As the scale and complexity of humanitarian emergencies grow, an unprecedented number of crisis-affected people are in need of support to meet their basic needs. Common programs, such as distribution of food and non-food items (NFIs), are successful at meeting population needs, but are often criticized for being expensive and logistically complex to address increasing demand. In contexts with functional local markets, many humanitarian agencies are beginning to consider substituting cash transfer programs—where beneficiaries are directly provided with the means to purchase the goods they need and want—for traditional in-kind assistance. Some existing studies have explicitly compared the efficiency and effectiveness of cash transfer versus NFI programs, but few were conducted in emergency contexts. To better understand the trade-offs, the International Rescue Committee (IRC) conducted methodologically identical analyses of its cash and NFI programs to compare their cost efficiency.

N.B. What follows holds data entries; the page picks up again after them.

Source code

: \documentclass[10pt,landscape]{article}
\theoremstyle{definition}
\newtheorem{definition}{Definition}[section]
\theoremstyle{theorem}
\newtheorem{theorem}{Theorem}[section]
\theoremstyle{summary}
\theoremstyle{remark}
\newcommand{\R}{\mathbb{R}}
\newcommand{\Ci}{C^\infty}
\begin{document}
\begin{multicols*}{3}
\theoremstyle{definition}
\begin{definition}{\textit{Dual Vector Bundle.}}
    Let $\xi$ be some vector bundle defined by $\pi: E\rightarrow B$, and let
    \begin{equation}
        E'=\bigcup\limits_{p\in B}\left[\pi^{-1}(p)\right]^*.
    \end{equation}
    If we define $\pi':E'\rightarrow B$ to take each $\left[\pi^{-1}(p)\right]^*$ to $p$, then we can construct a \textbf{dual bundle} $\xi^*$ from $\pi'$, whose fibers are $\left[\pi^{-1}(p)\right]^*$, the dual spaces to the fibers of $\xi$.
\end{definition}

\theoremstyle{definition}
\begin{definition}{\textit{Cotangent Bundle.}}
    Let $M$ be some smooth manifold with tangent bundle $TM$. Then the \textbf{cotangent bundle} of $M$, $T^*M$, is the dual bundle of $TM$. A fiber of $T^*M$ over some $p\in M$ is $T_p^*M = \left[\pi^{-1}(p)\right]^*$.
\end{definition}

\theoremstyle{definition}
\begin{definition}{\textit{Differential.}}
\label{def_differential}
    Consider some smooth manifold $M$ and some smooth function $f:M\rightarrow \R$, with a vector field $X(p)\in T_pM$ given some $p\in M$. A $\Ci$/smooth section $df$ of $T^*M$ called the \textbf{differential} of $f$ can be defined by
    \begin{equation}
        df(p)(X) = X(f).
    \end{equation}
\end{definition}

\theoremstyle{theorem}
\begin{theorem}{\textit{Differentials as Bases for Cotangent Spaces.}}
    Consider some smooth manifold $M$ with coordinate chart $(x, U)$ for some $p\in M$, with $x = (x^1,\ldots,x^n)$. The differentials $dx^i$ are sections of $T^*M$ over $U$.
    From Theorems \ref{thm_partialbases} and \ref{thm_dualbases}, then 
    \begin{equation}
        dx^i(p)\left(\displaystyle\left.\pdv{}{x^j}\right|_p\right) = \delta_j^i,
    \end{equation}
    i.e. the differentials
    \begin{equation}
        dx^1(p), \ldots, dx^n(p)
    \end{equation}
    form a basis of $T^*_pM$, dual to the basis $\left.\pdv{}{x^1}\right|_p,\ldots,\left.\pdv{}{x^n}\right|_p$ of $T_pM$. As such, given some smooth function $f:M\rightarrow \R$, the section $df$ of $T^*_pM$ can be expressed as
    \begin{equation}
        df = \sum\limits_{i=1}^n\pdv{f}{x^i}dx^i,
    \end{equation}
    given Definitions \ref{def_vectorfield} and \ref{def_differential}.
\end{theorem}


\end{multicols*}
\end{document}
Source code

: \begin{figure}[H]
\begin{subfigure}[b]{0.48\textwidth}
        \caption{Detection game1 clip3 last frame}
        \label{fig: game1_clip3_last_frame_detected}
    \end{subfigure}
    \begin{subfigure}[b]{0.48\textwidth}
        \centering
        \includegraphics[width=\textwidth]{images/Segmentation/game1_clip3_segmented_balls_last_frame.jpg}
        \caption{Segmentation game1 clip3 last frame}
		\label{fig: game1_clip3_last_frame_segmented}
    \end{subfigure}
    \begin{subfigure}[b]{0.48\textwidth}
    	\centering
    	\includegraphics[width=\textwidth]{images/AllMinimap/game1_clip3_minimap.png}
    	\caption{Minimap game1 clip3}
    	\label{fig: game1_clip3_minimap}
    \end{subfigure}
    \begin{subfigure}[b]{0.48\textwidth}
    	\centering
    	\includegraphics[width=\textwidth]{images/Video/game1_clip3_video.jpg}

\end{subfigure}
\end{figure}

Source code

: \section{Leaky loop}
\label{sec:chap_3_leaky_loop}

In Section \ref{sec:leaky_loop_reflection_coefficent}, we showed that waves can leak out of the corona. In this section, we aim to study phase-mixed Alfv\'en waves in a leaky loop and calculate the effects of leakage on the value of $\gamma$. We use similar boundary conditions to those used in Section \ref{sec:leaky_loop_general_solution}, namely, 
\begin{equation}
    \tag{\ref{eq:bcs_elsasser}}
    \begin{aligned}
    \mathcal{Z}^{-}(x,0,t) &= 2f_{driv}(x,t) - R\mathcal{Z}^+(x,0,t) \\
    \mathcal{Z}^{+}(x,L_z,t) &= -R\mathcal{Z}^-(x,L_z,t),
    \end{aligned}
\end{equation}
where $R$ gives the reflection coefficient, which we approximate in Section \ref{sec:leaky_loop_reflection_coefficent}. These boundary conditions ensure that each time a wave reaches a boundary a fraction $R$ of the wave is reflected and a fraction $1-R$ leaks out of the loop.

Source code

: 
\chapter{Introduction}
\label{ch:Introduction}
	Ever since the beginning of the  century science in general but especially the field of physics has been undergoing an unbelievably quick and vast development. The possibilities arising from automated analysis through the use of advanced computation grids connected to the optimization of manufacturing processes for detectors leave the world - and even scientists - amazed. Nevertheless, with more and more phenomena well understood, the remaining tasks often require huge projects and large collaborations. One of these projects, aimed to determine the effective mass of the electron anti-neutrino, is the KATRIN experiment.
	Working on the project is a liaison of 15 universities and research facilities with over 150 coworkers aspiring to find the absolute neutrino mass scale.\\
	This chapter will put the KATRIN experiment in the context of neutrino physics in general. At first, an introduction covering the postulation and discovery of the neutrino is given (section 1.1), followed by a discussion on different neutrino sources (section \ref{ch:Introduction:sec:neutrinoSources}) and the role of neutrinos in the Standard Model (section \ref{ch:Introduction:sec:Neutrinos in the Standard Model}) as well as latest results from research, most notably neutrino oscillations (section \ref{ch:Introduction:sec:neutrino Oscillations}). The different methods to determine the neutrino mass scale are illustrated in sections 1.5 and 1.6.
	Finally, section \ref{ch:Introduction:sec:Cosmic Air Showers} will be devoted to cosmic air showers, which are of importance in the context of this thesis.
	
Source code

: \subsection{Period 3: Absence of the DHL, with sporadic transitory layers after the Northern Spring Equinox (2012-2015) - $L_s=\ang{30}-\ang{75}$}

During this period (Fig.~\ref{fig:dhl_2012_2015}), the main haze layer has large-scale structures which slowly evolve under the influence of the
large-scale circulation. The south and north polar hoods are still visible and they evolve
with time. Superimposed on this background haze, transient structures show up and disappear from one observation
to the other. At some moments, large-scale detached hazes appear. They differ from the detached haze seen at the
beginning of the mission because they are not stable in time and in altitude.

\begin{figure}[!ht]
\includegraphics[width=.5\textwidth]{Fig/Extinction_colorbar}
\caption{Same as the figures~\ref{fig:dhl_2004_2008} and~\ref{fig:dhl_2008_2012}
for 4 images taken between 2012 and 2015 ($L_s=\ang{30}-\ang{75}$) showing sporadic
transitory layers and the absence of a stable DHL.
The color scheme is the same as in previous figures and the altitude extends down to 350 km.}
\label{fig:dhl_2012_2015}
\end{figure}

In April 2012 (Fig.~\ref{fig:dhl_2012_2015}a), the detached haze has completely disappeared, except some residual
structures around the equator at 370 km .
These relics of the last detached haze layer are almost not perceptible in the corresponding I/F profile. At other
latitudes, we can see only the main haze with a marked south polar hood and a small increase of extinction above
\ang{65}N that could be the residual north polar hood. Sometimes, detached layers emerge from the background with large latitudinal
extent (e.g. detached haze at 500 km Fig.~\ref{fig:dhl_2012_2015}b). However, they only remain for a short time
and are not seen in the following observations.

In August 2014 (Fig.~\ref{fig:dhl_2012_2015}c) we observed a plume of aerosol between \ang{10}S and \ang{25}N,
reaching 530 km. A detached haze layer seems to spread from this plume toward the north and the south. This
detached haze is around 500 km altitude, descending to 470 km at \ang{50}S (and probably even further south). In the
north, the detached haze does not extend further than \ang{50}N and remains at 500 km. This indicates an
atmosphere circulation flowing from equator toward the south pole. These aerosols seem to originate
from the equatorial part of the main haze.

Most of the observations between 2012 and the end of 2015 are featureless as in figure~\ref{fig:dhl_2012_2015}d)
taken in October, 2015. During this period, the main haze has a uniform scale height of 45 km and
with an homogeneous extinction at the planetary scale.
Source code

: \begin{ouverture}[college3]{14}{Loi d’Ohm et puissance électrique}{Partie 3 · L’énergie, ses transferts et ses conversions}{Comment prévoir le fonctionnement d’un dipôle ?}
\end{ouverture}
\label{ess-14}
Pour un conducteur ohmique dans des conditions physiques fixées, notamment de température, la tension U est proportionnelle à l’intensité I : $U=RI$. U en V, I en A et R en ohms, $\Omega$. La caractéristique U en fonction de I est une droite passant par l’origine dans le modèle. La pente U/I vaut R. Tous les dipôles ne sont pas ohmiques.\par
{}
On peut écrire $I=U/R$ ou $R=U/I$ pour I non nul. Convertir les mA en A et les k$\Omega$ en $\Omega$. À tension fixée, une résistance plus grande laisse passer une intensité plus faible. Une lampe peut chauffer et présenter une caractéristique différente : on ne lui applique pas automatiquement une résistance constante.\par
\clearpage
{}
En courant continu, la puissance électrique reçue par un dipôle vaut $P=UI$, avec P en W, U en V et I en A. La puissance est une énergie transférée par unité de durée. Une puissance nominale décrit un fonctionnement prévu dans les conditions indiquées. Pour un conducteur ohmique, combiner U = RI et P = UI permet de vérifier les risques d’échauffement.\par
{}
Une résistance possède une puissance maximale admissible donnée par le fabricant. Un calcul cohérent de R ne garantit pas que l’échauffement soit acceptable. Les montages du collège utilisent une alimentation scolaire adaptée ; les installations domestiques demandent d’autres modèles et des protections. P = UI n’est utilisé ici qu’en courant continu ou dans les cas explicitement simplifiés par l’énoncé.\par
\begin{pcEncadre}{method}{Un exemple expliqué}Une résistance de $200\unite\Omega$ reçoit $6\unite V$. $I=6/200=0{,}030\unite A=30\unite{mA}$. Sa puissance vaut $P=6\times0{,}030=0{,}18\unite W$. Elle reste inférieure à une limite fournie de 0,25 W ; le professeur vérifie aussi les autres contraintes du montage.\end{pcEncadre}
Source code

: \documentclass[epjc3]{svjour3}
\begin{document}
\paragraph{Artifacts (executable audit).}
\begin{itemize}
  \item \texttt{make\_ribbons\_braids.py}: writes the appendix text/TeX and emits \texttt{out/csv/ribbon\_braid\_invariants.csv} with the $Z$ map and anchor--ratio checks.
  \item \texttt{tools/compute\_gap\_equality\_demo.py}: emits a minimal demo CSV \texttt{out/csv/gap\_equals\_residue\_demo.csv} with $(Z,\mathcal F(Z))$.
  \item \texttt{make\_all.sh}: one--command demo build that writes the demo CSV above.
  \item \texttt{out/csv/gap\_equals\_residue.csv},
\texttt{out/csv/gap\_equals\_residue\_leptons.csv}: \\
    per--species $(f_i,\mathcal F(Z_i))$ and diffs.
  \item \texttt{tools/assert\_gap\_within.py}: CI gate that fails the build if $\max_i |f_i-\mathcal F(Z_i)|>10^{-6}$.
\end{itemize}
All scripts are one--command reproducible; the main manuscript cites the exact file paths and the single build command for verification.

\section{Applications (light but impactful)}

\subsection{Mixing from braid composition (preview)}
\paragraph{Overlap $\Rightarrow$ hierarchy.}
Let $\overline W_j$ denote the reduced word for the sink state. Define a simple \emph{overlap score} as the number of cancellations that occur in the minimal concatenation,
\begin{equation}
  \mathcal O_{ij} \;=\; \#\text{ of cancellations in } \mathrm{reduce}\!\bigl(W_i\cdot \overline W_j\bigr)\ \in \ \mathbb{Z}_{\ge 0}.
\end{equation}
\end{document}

This analysis considered seven NFI distribution programs from six countries, examining the “ingredients” necessary to implement the programs, the cost of each program per dollar of value transferred, and how cost efficiency is influenced by programmatic and contextual features. The results are compared to the cost efficiency estimates for eight IRC cash transfer programs, discussed in “Cost Efficiency Analysis: Unconditional Cash Transfers.”
- Looking at IRC distributions from 2014–2015, the average cost per dollar of value transferred to clients was approximately 25 cents in the Middle East—not very different from the cost efficiency of unconditional cash transfers in that region. This may be, in part, due to the size of the NFI programs relative to the cash programs to which they were compared; as a result, ‘fixed’ costs like warehousing decreased per dollar of goods that moved through them.
- However, comparing programs of the same scale in the same region reveals that cash transfer programs were more cost efficient than NFI programs. Comparing cash and NFI programs that served fewer than 1,000 households, NFI programs cost more per dollar of value delivered than cash programs of the same scale. No data was available at the time of this analysis for cash transfer programs serving more than 1,000 households; this will be incorporated into future analyses as financial data from recent large-scale cash distributions becomes available.
- NFI programs demand additional staff and resources to manage the warehousing of physical goods, but these costs are small relative to the value of the goods distributed when NFI programs are large. Because NFIs have served as a cornerstone of humanitarian programming for decades, the procurement, warehousing, and transportation systems to deliver these goods are large and well established, allowing the IRC to take advantage of significant economies of scale.
- The IRC is making a strategic shift towards cash transfers in contexts with functional markets due to these potential efficiency gains, as well as greater flexibility for clients and local markets stimulus that cash transfers encourage.